I think she's speculating that the four who didn't respond didn't b/c you rejected their mss, and perhaps they're thinking you wouldn't like their response. Maybe they would have said something like "well, if you'd said you liked my work enough to sign me, then I'd have waited till the cows come home, but, no, you rejected me - after months of waiting, and I'd rather you have just read my stuff faster if it was going to be a rejection so I wouldn't have been left hanging so long with HOPE."

In other words...there's the possibility THESE writers would likely have answered differently and said they'd wished you'd been a Speedo Shark.

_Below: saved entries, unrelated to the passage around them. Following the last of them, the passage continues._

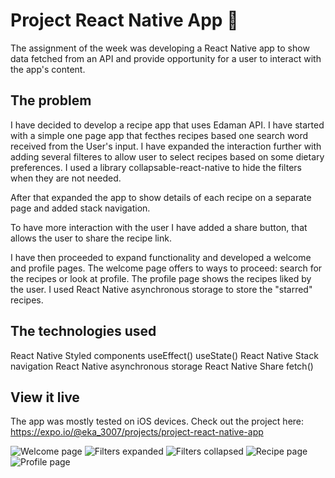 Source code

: # Project React Native App 📱

The assignment of the week was developing a React Native app to show data fetched from an API and provide opportunity for a user to interact with the app's content. 

## The problem

I have decided to develop a recipe app that uses Edaman API. I have started with a simple one page app that fecthes recipes based one search word received from the User's input. I have expanded the interaction further with adding several filteres to allow user to select recipes based on some dietary preferences. I used a library collapsable-react-native to hide the filters when they are not needed.

After that expanded the app to show details of each recipe on a separate page and added stack navigation. 

To have more interaction with the user I have added a share button, that allows the user to share the recipe link.

I have then proceeded to expand functionality and developed a welcome and profile pages. The welcome page offers to ways to proceed: search for the recipes or look at profile. The profile page shows the recipes liked by the user. I used React Native asynchronous storage to store the "starred" recipes. 


## The technologies used
React Native
Styled components
useEffect()
useState()
React Native Stack navigation
React Native asynchronous storage
React Native Share
fetch()

## View it live
The app was mostly tested on iOS devices. 
Check out the project here: https://expo.io/@eka_3007/projects/project-react-native-app

![Welcome page](./assets/welcome_page.png)
![Filters expanded](./assets/filters_expanded.png)
![Filters collapsed](./assets/filters_collapsed.png)
![Recipe page](./assets/recipe_page.png)
![Profile page](./assets/profile_page.png)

I'll be honest...if I'd been one of those writers who was rejected, and got an email from you I'd have had a moment of heart lock thinking you'd changed your mind. Although, I'm sure you put something in the subject line to swiftly squash any of that rekindled hope...?

Colin Smith said...

I'm with Diane, my intrigue piqued at your response to that question, Janet. If you just requested the ms, and the author sends it to you with the caveat that they've had an offer of rep and you only have a week to make a decision, you would pass? If you've requested the full, clearly you're interested. If I let the woodland creature wheels run, I might conclude that if I should get an offer of rep for my Shark Western before I have a chance to query you, I shouldn't bother, which I know isn't what you're saying. But you can see how one might draw that conclusion. How do you respond? Especially if I'm hoping to get a offer from you, but Agent Speedy just happened to be caught up and was able to read my ms immediately.

Colin Smith said...

Oh and Happy December everyone! Here we are for that final pull on the butt-end of 2016. A year many will want to forget, but history won't let them. :)

DLM said...

Colin, history is run by humans, and humans love nothing better than to forget. Oh, we'll keep wearing the lapel pins and so forth, and some will be unable to let go. But mostly, we forget. Or history wouldn't repeat itself.

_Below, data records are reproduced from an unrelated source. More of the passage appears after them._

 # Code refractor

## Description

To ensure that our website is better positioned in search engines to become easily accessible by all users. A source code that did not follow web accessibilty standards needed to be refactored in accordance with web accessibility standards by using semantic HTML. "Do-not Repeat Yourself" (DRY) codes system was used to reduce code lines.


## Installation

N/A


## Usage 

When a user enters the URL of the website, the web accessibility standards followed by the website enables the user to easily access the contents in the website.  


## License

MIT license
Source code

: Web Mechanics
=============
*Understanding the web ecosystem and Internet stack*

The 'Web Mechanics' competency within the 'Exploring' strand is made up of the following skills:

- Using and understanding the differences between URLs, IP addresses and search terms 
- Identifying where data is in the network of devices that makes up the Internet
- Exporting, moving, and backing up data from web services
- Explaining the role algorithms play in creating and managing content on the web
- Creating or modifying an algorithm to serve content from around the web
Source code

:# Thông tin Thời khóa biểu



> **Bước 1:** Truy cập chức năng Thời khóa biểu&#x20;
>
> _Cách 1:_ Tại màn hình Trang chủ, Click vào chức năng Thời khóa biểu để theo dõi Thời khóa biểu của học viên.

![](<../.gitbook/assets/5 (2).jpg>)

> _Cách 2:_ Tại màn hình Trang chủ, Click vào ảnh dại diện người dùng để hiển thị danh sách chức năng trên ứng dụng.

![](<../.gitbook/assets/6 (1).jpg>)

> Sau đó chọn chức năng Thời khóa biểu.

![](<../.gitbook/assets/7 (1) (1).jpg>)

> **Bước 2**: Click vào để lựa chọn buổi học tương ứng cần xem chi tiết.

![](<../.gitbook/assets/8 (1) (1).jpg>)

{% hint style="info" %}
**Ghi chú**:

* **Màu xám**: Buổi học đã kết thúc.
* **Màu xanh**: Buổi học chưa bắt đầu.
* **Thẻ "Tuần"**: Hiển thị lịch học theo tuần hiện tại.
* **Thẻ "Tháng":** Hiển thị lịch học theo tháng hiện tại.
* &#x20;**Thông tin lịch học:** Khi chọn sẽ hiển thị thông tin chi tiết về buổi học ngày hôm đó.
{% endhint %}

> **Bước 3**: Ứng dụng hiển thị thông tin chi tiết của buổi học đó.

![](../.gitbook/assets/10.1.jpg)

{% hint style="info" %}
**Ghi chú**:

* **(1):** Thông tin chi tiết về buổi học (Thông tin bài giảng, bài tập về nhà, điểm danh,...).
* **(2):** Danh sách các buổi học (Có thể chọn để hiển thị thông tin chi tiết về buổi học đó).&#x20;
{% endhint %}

Donna, I hadn't thought of that, but oww. However, I can say, I've gotten email from Janet and hope does not spring eternal. She's a charming correspondent. (Helps that I have a Gossamer to send to purr at her and be all bonky-headed.)

Colin Smith said...
This comment has been removed by the author.
Colin Smith said...

Diane: Eventually, yes, I agree with you. But it usually takes a generation or two for historical amnesia to set in.

Dena Pawling said...

Donna is basically correct. #3 was a rhetorical question, meant to curtail any thought that since all 8 responses were the same, “take all the time you need”, that doesn't necessarily mean that's the answer everyone would have given. The 4 non-responders may have responded with “be quick about it” but decided to be non-responders so they didn't burn any bridges, because they thought you wouldn't like their responses.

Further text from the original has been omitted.